今回は、イタリアの建築・デザイン界に大きな影響力を持つデザイナー「マリオ・ベリーニ(1935年~)」をご紹介いたします。彼は数多くの名作家具を生み出すだけでなく、デザイン誌「DOMUS(ドムス)」の編集長としての活躍で世界にその名を知らしめた人物でもあります。
彼の生涯は、1935年イタリアはミラノに生まれたところから始まります。1959年にはイタリアの名門、ミラノ工科大学建築家を卒業し、1961年に26歳にしてイタリアの有名百貨店「ラ・リナシェンテ」のデザイン部長に抜擢されます。
しかし、そのポストにはわずか2年しかいませんでした。1963年には独立し、イタリア企業のオリベッティに、あのエットーレ・ソットサスと共に招聘され、電子タイプライターや計算機などのデザインを手がけ、数々の成功を収めたことにより、オリベッティを国際的な企業へと押し上げました。

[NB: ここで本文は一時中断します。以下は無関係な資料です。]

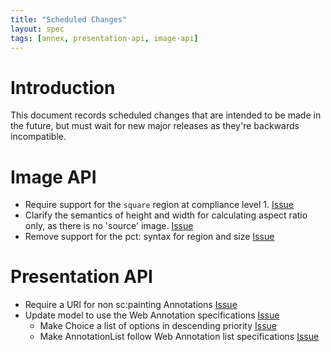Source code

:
 ```yaml
---
title: "Scheduled Changes"
layout: spec
tags: [annex, presentation-api, image-api]
---
```


# Introduction

This document records scheduled changes that are intended to be made in the future, but must wait for new major releases as they're backwards incompatible.

# Image API

* Require support for the `square` region at compliance level 1. [Issue][square]
* Clarify the semantics of height and width for calculating aspect ratio only, as there is no 'source' image. [Issue][aspectratio]
* Remove support for the pct: syntax for region and size [Issue][deprecatepct]

# Presentation API

* Require a URI for non sc:painting Annotations [Issue][nonpainting]
* Update model to use the Web Annotation specifications [Issue][webanno]
  * Make Choice a list of options in descending priority [Issue][choice]
  * Make AnnotationList follow Web Annotation list specifications [Issue][annolist]

[square]: https://github.com/IIIF/iiif.io/issues/501
[aspectratio]: https://github.com/IIIF/iiif.io/issues/477
[nonpainting]: https://github.com/IIIF/iiif.io/issues/456
[webanno]: https://github.com/IIIF/iiif.io/issues/496
[choice]: https://github.com/IIIF/iiif.io/issues/368
[annolist]: https://github.com/IIIF/iiif.io/issues/496
[deprecatepct]: https://github.com/IIIF/iiif.io/issues/478
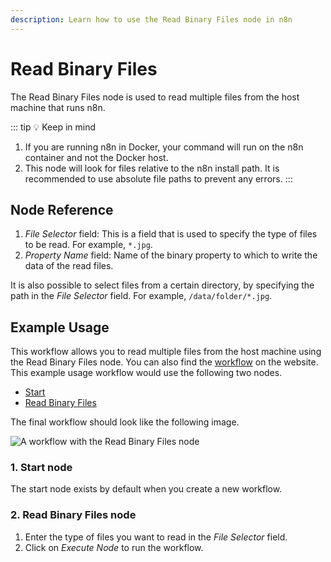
```yaml
---
description: Learn how to use the Read Binary Files node in n8n
---
```


# Read Binary Files

The Read Binary Files node is used to read multiple files from the host machine that runs n8n.

::: tip 💡 Keep in mind
1. If you are running n8n in Docker, your command will run on the n8n container and not the Docker host.
2. This node will look for files relative to the n8n install path. It is recommended to use absolute file paths to prevent any errors.
:::

## Node Reference

1. *File Selector* field: This is a field that is used to specify the type of files to be read. For example, `*.jpg`.
2. *Property Name* field: Name of the binary property to which to write the data of the read files.

It is also possible to select files from a certain directory, by specifying the path in the *File Selector* field. For example, `/data/folder/*.jpg`.

## Example Usage

This workflow allows you to read multiple files from the host machine using the Read Binary Files node. You can also find the [workflow](https://n8n.io/workflows/578) on the website. This example usage workflow would use the following two nodes.
- [Start](../../core-nodes/Start/README.md)
- [Read Binary Files]()


The final workflow should look like the following image.

![A workflow with the Read Binary Files node](./workflow.png)

### 1. Start node

The start node exists by default when you create a new workflow.

### 2. Read Binary Files node

1. Enter the type of files you want to read in the *File Selector* field.
2. Click on *Execute Node* to run the workflow.
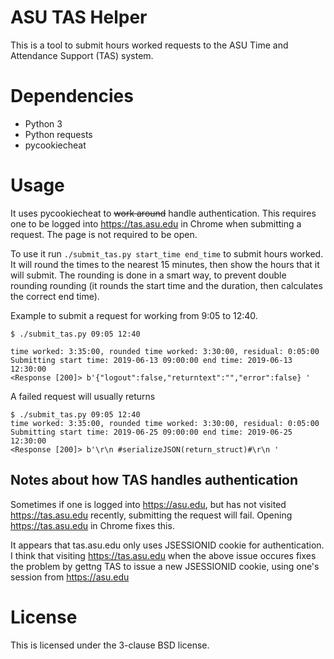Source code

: # ASU TAS Helper
This is a tool to submit hours worked requests to the ASU Time and Attendance
Support (TAS) system.

# Dependencies
- Python 3
- Python requests
- pycookiecheat

# Usage
It uses pycookiecheat to ~~work around~~ handle authentication. This requires one
to be logged into https://tas.asu.edu in Chrome when submitting a request. The
page is not required to be open.

To use it run `./submit_tas.py start_time end_time` to submit hours worked. It
will round the times to the nearest 15 minutes, then show the hours that it will
submit. The rounding is done in a smart way, to prevent double rounding rounding
(it rounds the start time and the duration, then calculates the correct end
time).

Example to submit a request for working from 9:05 to 12:40.
```
$ ./submit_tas.py 09:05 12:40

time worked: 3:35:00, rounded time worked: 3:30:00, residual: 0:05:00
Submitting start time: 2019-06-13 09:00:00 end time: 2019-06-13 12:30:00
<Response [200]> b'{"logout":false,"returntext":"","error":false} '
```

A failed request will usually returns
```
$ ./submit_tas.py 09:05 12:40
time worked: 3:35:00, rounded time worked: 3:30:00, residual: 0:05:00
Submitting start time: 2019-06-25 09:00:00 end time: 2019-06-25 12:30:00
<Response [200]> b'\r\n #serializeJSON(return_struct)#\r\n '
```

## Notes about how TAS handles authentication
Sometimes if one is logged into https://asu.edu, but has not visited
https://tas.asu.edu recently, submitting the request will fail. Opening
https://tas.asu.edu in Chrome fixes this.

It appears that tas.asu.edu only uses JSESSIONID cookie for authentication. I
think that visiting https://tas.asu.edu when the above issue occures fixes the
problem by gettng TAS to issue a new JSESSIONID cookie, using one's session from
https://asu.edu

# License
This is licensed under the 3-clause BSD license.
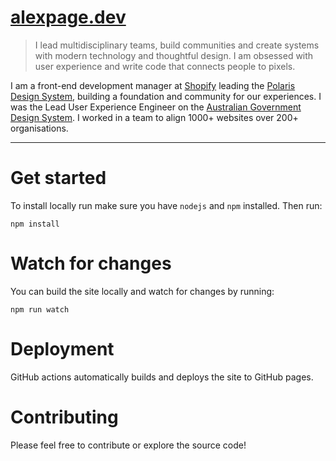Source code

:# [alexpage.dev](http://alexpage.dev)

> I lead multidisciplinary teams, build communities and create systems with modern technology and thoughtful design. I am obsessed with user experience and write code that connects people to pixels.

I am a front-end development manager at [Shopify](https://shopify.com) leading the [Polaris Design System](https://polaris.shopify.com), building a foundation and community for our experiences. I was the Lead User Experience Engineer on the [Australian Government Design System](https://designsystem.gov.au). I worked in a team to align 1000+ websites over 200+ organisations.

---

# Get started

To install locally run make sure you have `nodejs` and `npm` installed. Then run:

```
npm install
```

# Watch for changes

You can build the site locally and watch for changes by running:

```
npm run watch
```

# Deployment

GitHub actions automatically builds and deploys the site to GitHub pages.

# Contributing

Please feel free to contribute or explore the source code!
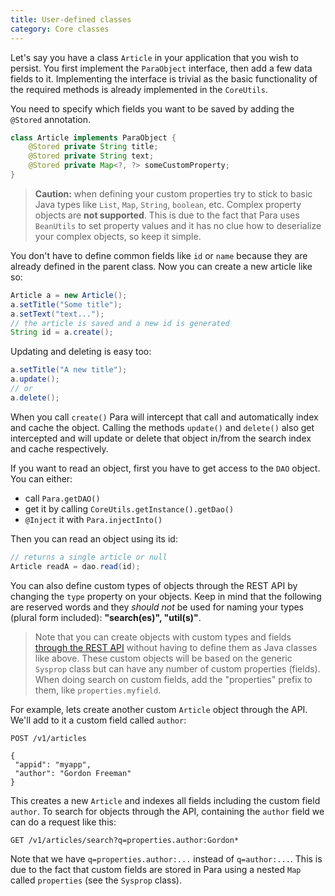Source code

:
 ```yaml
---
title: User-defined classes
category: Core classes
---
```


Let's say you have a class `Article` in your application that you wish to persist. You first implement the `ParaObject`
interface, then add a few data fields to it. Implementing the interface is trivial as the basic functionality of
the required methods is already implemented in the `CoreUtils`.

You need to specify which fields you want to be saved by adding the
`@Stored` annotation.

```java
class Article implements ParaObject {
	@Stored private String title;
	@Stored private String text;
	@Stored private Map<?, ?> someCustomProperty;
}
```

> **Caution:** when defining your custom properties try to stick to basic Java types like `List`, `Map`,
> `String`, `boolean`, etc. Complex property objects are **not supported**. This is due to the fact that
> Para uses `BeanUtils` to set property values and it has no clue how to deserialize
> your complex objects, so keep it simple.

You don't have to define common fields like `id` or `name` because they are already defined in the parent class.
Now you can create a new article like so:

```java
Article a = new Article();
a.setTitle("Some title");
a.setText("text...");
// the article is saved and a new id is generated
String id = a.create();
```

Updating and deleting is easy too:

```java
a.setTitle("A new title");
a.update();
// or
a.delete();
```

When you call `create()` Para will intercept that call and automatically index and cache the object. Calling the methods
`update()` and `delete()` also get intercepted and will update or delete that object in/from the search index and
cache respectively.

If you want to read an object, first you have to get access to the `DAO` object. You can either:
- call `Para.getDAO()`
- get it by calling `CoreUtils.getInstance().getDao()`
- `@Inject` it with `Para.injectInto()`

Then you can read an object using its id:

```java
// returns a single article or null
Article readA = dao.read(id);
```

You can also define custom types of objects through the REST API by changing the `type` property on your objects.
Keep in mind that the following are reserved words and they *should not* be used for naming your types (plural form included):
**"search(es)", "util(s)"**.

> Note that you can create objects with custom types and fields [through the REST API](#036-api-create) without having
> to define them as Java classes like above. These custom objects will be based on the generic `Sysprop` class but
> can have any number of custom properties (fields). When doing search on custom fields, add the "properties" prefix to
> them, like `properties.myfield`.

For example, lets create another custom `Article` object through the API. We'll add to it a custom field called `author`:

```
POST /v1/articles

{
 "appid": "myapp",
 "author": "Gordon Freeman"
}
```

This creates a new `Article` and indexes all fields including the custom field `author`. To search for objects through the
API, containing the `author` field we can do a request like this:

```
GET /v1/articles/search?q=properties.author:Gordon*
```

Note that we have `q=properties.author:...` instead of `q=author:...`. This is due to the fact that custom fields are
stored in Para using a nested `Map` called `properties` (see the `Sysprop` class).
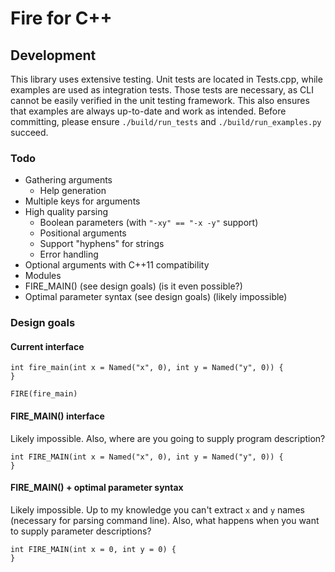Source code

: # Fire for C++

## Development

This library uses extensive testing. Unit tests are located in Tests.cpp, while examples are used as integration tests. Those tests are necessary, as CLI cannot be easily verified in the unit testing framework. This also ensures that examples are always up-to-date and work as intended. Before committing, please ensure `./build/run_tests` and `./build/run_examples.py` succeed.

### Todo

* Gathering arguments
    * Help generation
* Multiple keys for arguments
* High quality parsing
    * Boolean parameters (with `"-xy" == "-x -y"` support)
    * Positional arguments
    * Support "hyphens" for strings
    * Error handling
* Optional arguments with C++11 compatibility
* Modules
* FIRE_MAIN() (see design goals) (is it even possible?)
* Optimal parameter syntax (see design goals) (likely impossible)

### Design goals

#### Current interface

```
int fire_main(int x = Named("x", 0), int y = Named("y", 0)) {
}

FIRE(fire_main)
```

#### FIRE_MAIN() interface

Likely impossible. Also, where are you going to supply program description?

```
int FIRE_MAIN(int x = Named("x", 0), int y = Named("y", 0)) {
}
```

#### FIRE_MAIN() + optimal parameter syntax

Likely impossible. Up to my knowledge you can't extract `x` and `y` names (necessary for parsing command line). Also, what happens when you want to supply parameter descriptions?

```
int FIRE_MAIN(int x = 0, int y = 0) {
}
```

1975年にオリベッティを去った後は、自身の作品をデザインして行きます。金属フレームを上質の革で包み込んだ「CAB chair(キャブチェア)」をカッシーナから発表したのを皮切りに、B&Bイタリアやヴィトラのオフィスチェア「イプシロン」、アルテミデ、フロス、エルコの照明等、多くのメーカーから自身の作品を多く発表しました。日本でもヤマハの電子オルガンや象印の電気ポットなどをデザインしています。
特にカッシーナから発表したキャブチェア(1977年発表)は、イタリアモダンデザインを代表する椅子として絶賛されました。金属のフレームに高級感あふれる革のジャケットを被せると言う画期的な発想で、背もたれのフィット感と抜群の座り心地を実現しています。当然ながら、この作品はMoMA(ニューヨーク近代美術館)の永久コレクションとして収蔵されています。また、イプシロンは、オフィスチェアの代表的な作品としても知られていますよね。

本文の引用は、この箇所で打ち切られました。